(Collected data)
━━━━━━━━━━━━━━━━━━━━
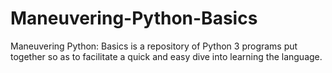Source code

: # Maneuvering-Python-Basics
Maneuvering Python: Basics is a repository of Python 3 programs put together so as to facilitate a quick and easy dive into learning the language.
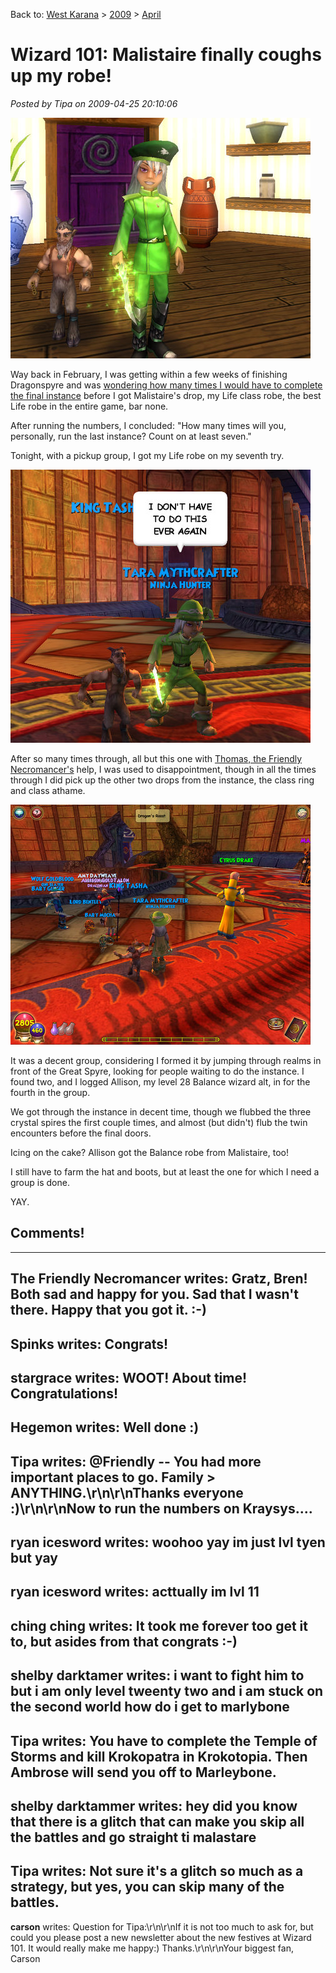 Back to: [West Karana](/posts/westkarana.md) > [2009](/posts/2009/westkarana.md) > [April](./westkarana.md)
# Wizard 101: Malistaire finally coughs up my robe!

*Posted by Tipa on 2009-04-25 20:10:06*

![wizardgraphicalclient-2009-04-25-20-46-41-96](../../../uploads/2009/04/wizardgraphicalclient-2009-04-25-20-46-41-96.jpg "wizardgraphicalclient-2009-04-25-20-46-41-96")

Way back in February, I was getting within a few weeks of finishing Dragonspyre and was [wondering how many times I would have to complete the final instance](../../../index.php/2009/02/09/wizard-101-how-many-times-must-malistaire-die/) before I got Malistaire's drop, my Life class robe, the best Life robe in the entire game, bar none.

After running the numbers, I concluded: "How many times will you, personally, run the last instance? Count on at least seven."

Tonight, with a pickup group, I got my Life robe on my seventh try.

![wizardgraphicalclient-2009-04-25-20-37-47-75](../../../uploads/2009/04/wizardgraphicalclient-2009-04-25-20-37-47-75.jpg "wizardgraphicalclient-2009-04-25-20-37-47-75")

After so many times through, all but this one with [Thomas, the Friendly Necromancer's](http://thefriendlynecromancer.blogspot.com/) help, I was used to disappointment, though in all the times through I did pick up the other two drops from the instance, the class ring and class athame.

![wizardgraphicalclient-2009-04-25-20-14-55-66](../../../uploads/2009/04/wizardgraphicalclient-2009-04-25-20-14-55-66.jpg "wizardgraphicalclient-2009-04-25-20-14-55-66")

It was a decent group, considering I formed it by jumping through realms in front of the Great Spyre, looking for people waiting to do the instance. I found two, and I logged Allison, my level 28 Balance wizard alt, in for the fourth in the group.

We got through the instance in decent time, though we flubbed the three crystal spires the first couple times, and almost (but didn't) flub the twin encounters before the final doors.

Icing on the cake? Allison got the Balance robe from Malistaire, too!

I still have to farm the hat and boots, but at least the one for which I need a group is done.

YAY.
## Comments!
---
**The Friendly Necromancer** writes: Gratz, Bren!  Both sad and happy for you.  Sad that I wasn't there.  Happy that you got it. :-)
---
**Spinks** writes: Congrats!
---
**stargrace** writes: WOOT! About time! Congratulations!
---
**Hegemon** writes: Well done :)
---
**Tipa** writes: @Friendly -- You had more important places to go. Family > ANYTHING.\r\n\r\nThanks everyone :)\r\n\r\nNow to run the numbers on Kraysys....
---
**ryan icesword** writes: woohoo yay im just lvl tyen but yay
---
**ryan icesword** writes: acttually im lvl 11
---
**ching ching** writes: It took me forever too get it to, but asides from that congrats :-)
---
**shelby darktamer** writes: i want to fight him to but i am only level tweenty two and i am stuck on the second world how do i get to marlybone
---
**Tipa** writes: You have to complete the Temple of Storms and kill Krokopatra in Krokotopia. Then Ambrose will send you off to Marleybone.
---
**shelby darktammer** writes: hey did you know that there is a glitch that can make you skip all the battles and go straight ti malastare
---
**Tipa** writes: Not sure it's a glitch so much as a strategy, but yes, you can skip many of the battles.
---
**carson** writes: Question for Tipa:\r\n\r\nIf it is not too much to ask for, but could you please post a new newsletter about the new festives at Wizard 101. It would really make me happy:) Thanks.\r\n\r\nYour biggest fan, Carson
━━━━━━━━━━━━━━━━━━━━
> Work request
Look over the entries for "icesword", then copy every line that includes that string.

> Task answer
**ryan icesword** writes: woohoo yay im just lvl tyen but yay
**ryan icesword** writes: acttually im lvl 11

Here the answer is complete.